* What you have to do
Without changing a word, return the listing below, minus its images.

* Records
════════
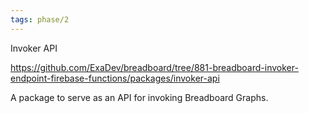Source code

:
 ```yaml
---
tags: phase/2
---
```


Invoker API

https://github.com/ExaDev/breadboard/tree/881-breadboard-invoker-endpoint-firebase-functions/packages/invoker-api

A package to serve as an API for invoking Breadboard Graphs.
════════
* The answer
Source code

:
 ```yaml
---
tags: phase/2
---
```


Invoker API

https://github.com/ExaDev/breadboard/tree/881-breadboard-invoker-endpoint-firebase-functions/packages/invoker-api

A package to serve as an API for invoking Breadboard Graphs.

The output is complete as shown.